Tour Tricks for Hare's Permanent Way???
Date: 7 July 2003
Could the play that bring s
David Hare back to the National Theatre after the "exile" years of
Trevor Nunn (See
The Goss, 31 Dec 2002) be the dramatic equivalent of
Andrew Lloyd Webber's
Starlight Express? The latter made music out of the unlikely subject of railway trains and the former aims to make political satire out of the same. Billed as an "extraordinary parable of British mismanagement",
The Permanent Way is based on first-hand accounts with those most closely involved in the privatisation that, since 1991, has brought about the UK's modern transport chaos. The play - co-produced by the National and Out of Joint, whose artistic director
Max Stafford-Clark will direct (See
News, 24 Jun 2003) - will tour from November 2003 before settling in on the South Bank, where Hare's work, once a staple, has not been seen since 1997's
Amy's View, helmed by then artistic director
Richard Eyre. Though casting, dates and venues haven't yet been announced, a few other interesting touring titbits. First, the schedule is expected to commence in York, by no coincidence, home of the National Railway Museum.
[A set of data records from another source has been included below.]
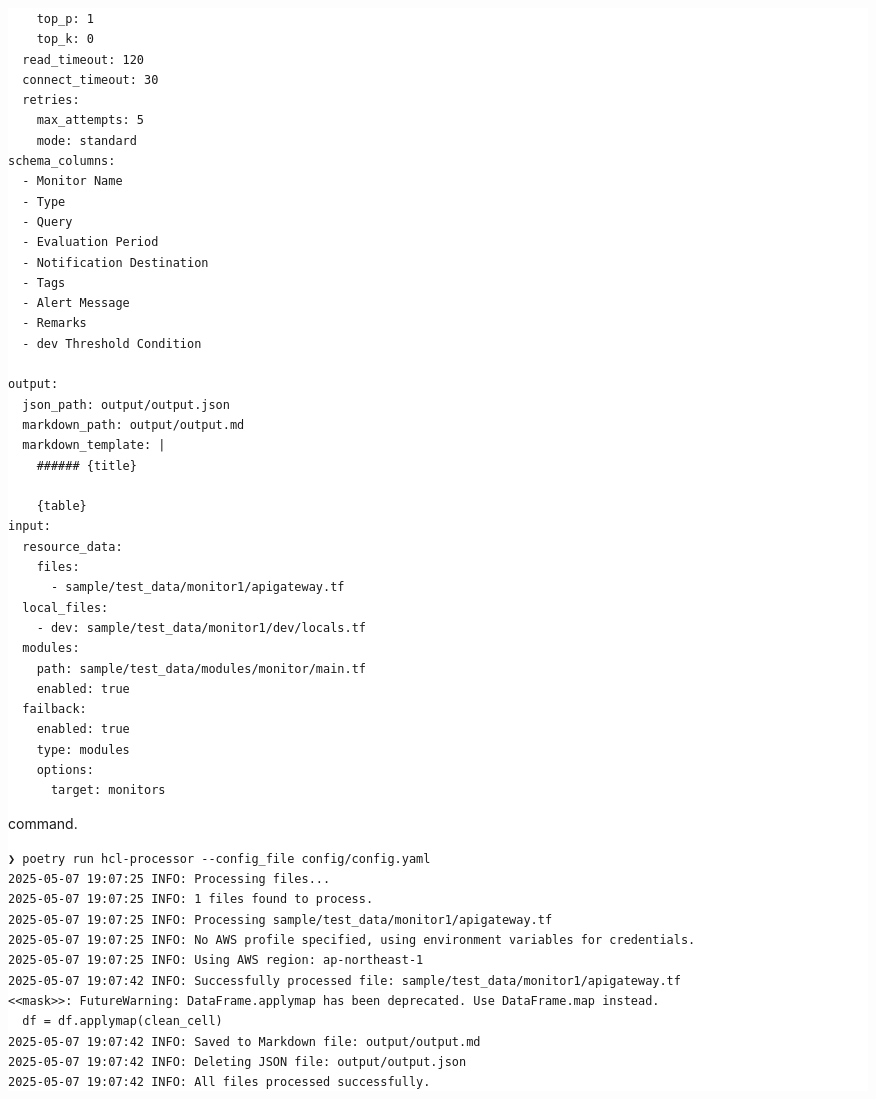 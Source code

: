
 ```yaml:yaml
    top_p: 1
    top_k: 0
  read_timeout: 120
  connect_timeout: 30
  retries:
    max_attempts: 5
    mode: standard
schema_columns:
  - Monitor Name
  - Type
  - Query
  - Evaluation Period
  - Notification Destination
  - Tags
  - Alert Message
  - Remarks
  - dev Threshold Condition

output:
  json_path: output/output.json
  markdown_path: output/output.md
  markdown_template: |
    ###### {title}

    {table}
input:
  resource_data:
    files:
      - sample/test_data/monitor1/apigateway.tf
  local_files:
    - dev: sample/test_data/monitor1/dev/locals.tf
  modules:
    path: sample/test_data/modules/monitor/main.tf
    enabled: true
  failback:
    enabled: true
    type: modules
    options:
      target: monitors
```

command.

```bash:bash
❯ poetry run hcl-processor --config_file config/config.yaml
2025-05-07 19:07:25 INFO: Processing files...
2025-05-07 19:07:25 INFO: 1 files found to process.
2025-05-07 19:07:25 INFO: Processing sample/test_data/monitor1/apigateway.tf
2025-05-07 19:07:25 INFO: No AWS profile specified, using environment variables for credentials.
2025-05-07 19:07:25 INFO: Using AWS region: ap-northeast-1
2025-05-07 19:07:42 INFO: Successfully processed file: sample/test_data/monitor1/apigateway.tf
<<mask>>: FutureWarning: DataFrame.applymap has been deprecated. Use DataFrame.map instead.
  df = df.applymap(clean_cell)
2025-05-07 19:07:42 INFO: Saved to Markdown file: output/output.md
2025-05-07 19:07:42 INFO: Deleting JSON file: output/output.json
2025-05-07 19:07:42 INFO: All files processed successfully.
```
Second, the designs by
William Dudley will be in the impressively high-tech, 3-D projection mould with which he broke award-winning ground last year in
The Coast of Utopia and employed again in the Royal Court's
Hitchcock Blonde, now transferred to the West End. While those two productions have been London-locked, Dudley hopes that
The Permanent Way's UK-wide progress will prove his designs to be an easily transportable success.